Отчаявшегося человека необходимо уверить, что он может говорить о чувствах без стеснения, даже о таких отрицательных эмоциях, как ненависть, горечь или желание отомстить. Если человек все же не решается проявить свои сокровенные чувства, то, возможно, вам удастся навести на ответ, заметив: "Мне кажется, вы очень расстроены" или "По моему мнению, вы сейчас заплачете". Имеет смысл также сказать: "Вы все-таки взволнованы. Может, если вы поделитесь своими проблемами со мной, я постараюсь понять вас".
Актуальная психотравмирующая ситуация может возникнуть из-за распада взаимоотношений с супругом или детьми. Человек может страдать от неразрешившегося горя или какой-либо соматической болезни. Поэтому следует принимать во внимание все его чувства и беды.
Если кризисная ситуация и эмоции выражены, то далее следует выяснение, как человек разрешал сходные ситуации в прошлом. Это называется "оценкой средств, имеющихся для решения проблемы". Она включает выслушивание описания предыдущего опыта в аналогичной ситуации. Для инициирования можно задать вопрос: "Не было ли у вас раньше сходных переживаний?". Существует уникальная возможность совместно раскрыть способы, которыми человек справлялся с кризисом в прошлом. Они могут быть полезны для разрешения и настоящего конфликта.
Постарайтесь выяснить, что остается тем не менее позитивно значимым для человека. Что он еще ценит. Отметьте признаки эмоционального оживления, когда речь зайдет о "самом лучшем" времени в жизни, особенно следите за его глазами. Что из имеющего для него значимость достижимо? Кто те люди, которые продолжают его волновать? И теперь, когда жизненная ситуация проанализирована, не возникло ли каких-либо альтернатив? Не появился ли луч надежды?
9. Вселяйте надежду. Работа со склонными к саморазрушению депрессивными людьми является серьезной и ответственной. Психотерапевты давно пришли к выводу, что очень ценным является сосредоточение на том, что они говорят или чувствуют. Когда беспокоящие скрытые мысли выходят на поверхность, беды кажутся менее фатальными и более разрешимыми. Терзаемый тревогой человек может прийти к мысли: "Я так и не знаю, как разрешить эту ситуацию. Но теперь, когда ясны мои затруднения, я вижу, что, быть может, еще есть какая-то надежда".

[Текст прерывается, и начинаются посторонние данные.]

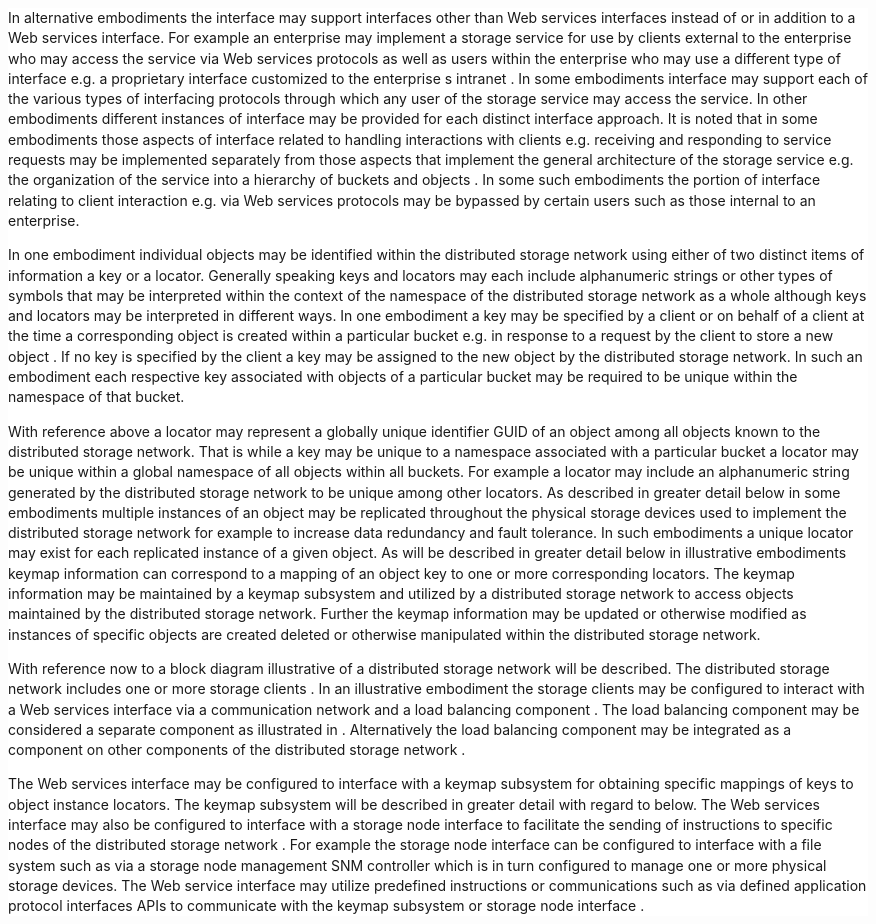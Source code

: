 In alternative embodiments the interface may support interfaces other than Web services interfaces instead of or in addition to a Web services interface. For example an enterprise may implement a storage service for use by clients external to the enterprise who may access the service via Web services protocols as well as users within the enterprise who may use a different type of interface e.g. a proprietary interface customized to the enterprise s intranet . In some embodiments interface may support each of the various types of interfacing protocols through which any user of the storage service may access the service. In other embodiments different instances of interface may be provided for each distinct interface approach. It is noted that in some embodiments those aspects of interface related to handling interactions with clients e.g. receiving and responding to service requests may be implemented separately from those aspects that implement the general architecture of the storage service e.g. the organization of the service into a hierarchy of buckets and objects . In some such embodiments the portion of interface relating to client interaction e.g. via Web services protocols may be bypassed by certain users such as those internal to an enterprise.

In one embodiment individual objects may be identified within the distributed storage network using either of two distinct items of information a key or a locator. Generally speaking keys and locators may each include alphanumeric strings or other types of symbols that may be interpreted within the context of the namespace of the distributed storage network as a whole although keys and locators may be interpreted in different ways. In one embodiment a key may be specified by a client or on behalf of a client at the time a corresponding object is created within a particular bucket e.g. in response to a request by the client to store a new object . If no key is specified by the client a key may be assigned to the new object by the distributed storage network. In such an embodiment each respective key associated with objects of a particular bucket may be required to be unique within the namespace of that bucket.

With reference above a locator may represent a globally unique identifier GUID of an object among all objects known to the distributed storage network. That is while a key may be unique to a namespace associated with a particular bucket a locator may be unique within a global namespace of all objects within all buckets. For example a locator may include an alphanumeric string generated by the distributed storage network to be unique among other locators. As described in greater detail below in some embodiments multiple instances of an object may be replicated throughout the physical storage devices used to implement the distributed storage network for example to increase data redundancy and fault tolerance. In such embodiments a unique locator may exist for each replicated instance of a given object. As will be described in greater detail below in illustrative embodiments keymap information can correspond to a mapping of an object key to one or more corresponding locators. The keymap information may be maintained by a keymap subsystem and utilized by a distributed storage network to access objects maintained by the distributed storage network. Further the keymap information may be updated or otherwise modified as instances of specific objects are created deleted or otherwise manipulated within the distributed storage network.

With reference now to a block diagram illustrative of a distributed storage network will be described. The distributed storage network includes one or more storage clients . In an illustrative embodiment the storage clients may be configured to interact with a Web services interface via a communication network and a load balancing component . The load balancing component may be considered a separate component as illustrated in . Alternatively the load balancing component may be integrated as a component on other components of the distributed storage network .

The Web services interface may be configured to interface with a keymap subsystem for obtaining specific mappings of keys to object instance locators. The keymap subsystem will be described in greater detail with regard to below. The Web services interface may also be configured to interface with a storage node interface to facilitate the sending of instructions to specific nodes of the distributed storage network . For example the storage node interface can be configured to interface with a file system such as via a storage node management SNM controller which is in turn configured to manage one or more physical storage devices. The Web service interface may utilize predefined instructions or communications such as via defined application protocol interfaces APIs to communicate with the keymap subsystem or storage node interface .
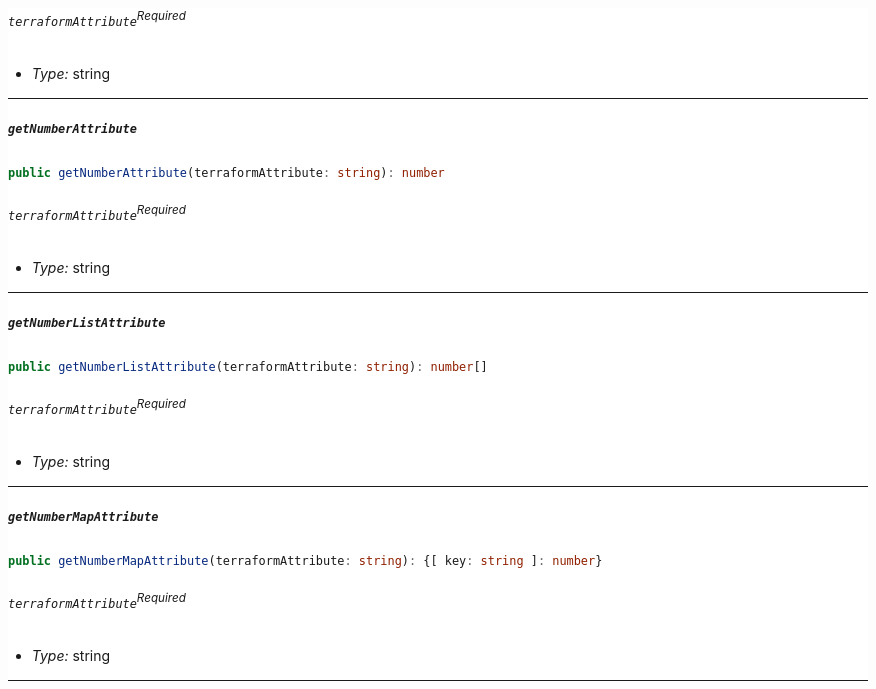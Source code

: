 ###### `terraformAttribute`<sup>Required</sup> <a name="terraformAttribute" id="@cdktf/provider-azurerm.lighthouseDefinition.LighthouseDefinition.getListAttribute.parameter.terraformAttribute"></a>

- *Type:* string

---

##### `getNumberAttribute` <a name="getNumberAttribute" id="@cdktf/provider-azurerm.lighthouseDefinition.LighthouseDefinition.getNumberAttribute"></a>

```typescript
public getNumberAttribute(terraformAttribute: string): number
```

###### `terraformAttribute`<sup>Required</sup> <a name="terraformAttribute" id="@cdktf/provider-azurerm.lighthouseDefinition.LighthouseDefinition.getNumberAttribute.parameter.terraformAttribute"></a>

- *Type:* string

---

##### `getNumberListAttribute` <a name="getNumberListAttribute" id="@cdktf/provider-azurerm.lighthouseDefinition.LighthouseDefinition.getNumberListAttribute"></a>

```typescript
public getNumberListAttribute(terraformAttribute: string): number[]
```

###### `terraformAttribute`<sup>Required</sup> <a name="terraformAttribute" id="@cdktf/provider-azurerm.lighthouseDefinition.LighthouseDefinition.getNumberListAttribute.parameter.terraformAttribute"></a>

- *Type:* string

---

##### `getNumberMapAttribute` <a name="getNumberMapAttribute" id="@cdktf/provider-azurerm.lighthouseDefinition.LighthouseDefinition.getNumberMapAttribute"></a>

```typescript
public getNumberMapAttribute(terraformAttribute: string): {[ key: string ]: number}
```

###### `terraformAttribute`<sup>Required</sup> <a name="terraformAttribute" id="@cdktf/provider-azurerm.lighthouseDefinition.LighthouseDefinition.getNumberMapAttribute.parameter.terraformAttribute"></a>

- *Type:* string

---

Надежда помогает человеку выйти из поглощенности мыслями о самоубийстве. В недавней истории примером может служить поведение евреев во время холокоста, когда Гитлер стремился их полностью истребить. Перед 1940 годом среднемесячное число самоубийств составляло 71,2. В мае того года, сразу после вторжения нацистов, оно возросло до 371. Люди шли на самоубийства из-за страха попасть в концентрационные лагеря. Евреи, которые не избежали этой кошмарной участи, вначале сохраняли веру в освобождение или воссоединение семей. Пока оставалась хотя бы искра надежды, происходило сравнительно мало суицидов. Когда же война стала казаться бесконечной и начали доходить слухи о расправах гитлеровцев над миллионами людей, то суициды среди узников лагерей приняли форму эпидемии. Еще одна волна самоубийств прокатилась в самом конце войны, когда люди узнали о смерти своих близких или в полной мере прониклись ужасом смертников, содержащихся в лагере.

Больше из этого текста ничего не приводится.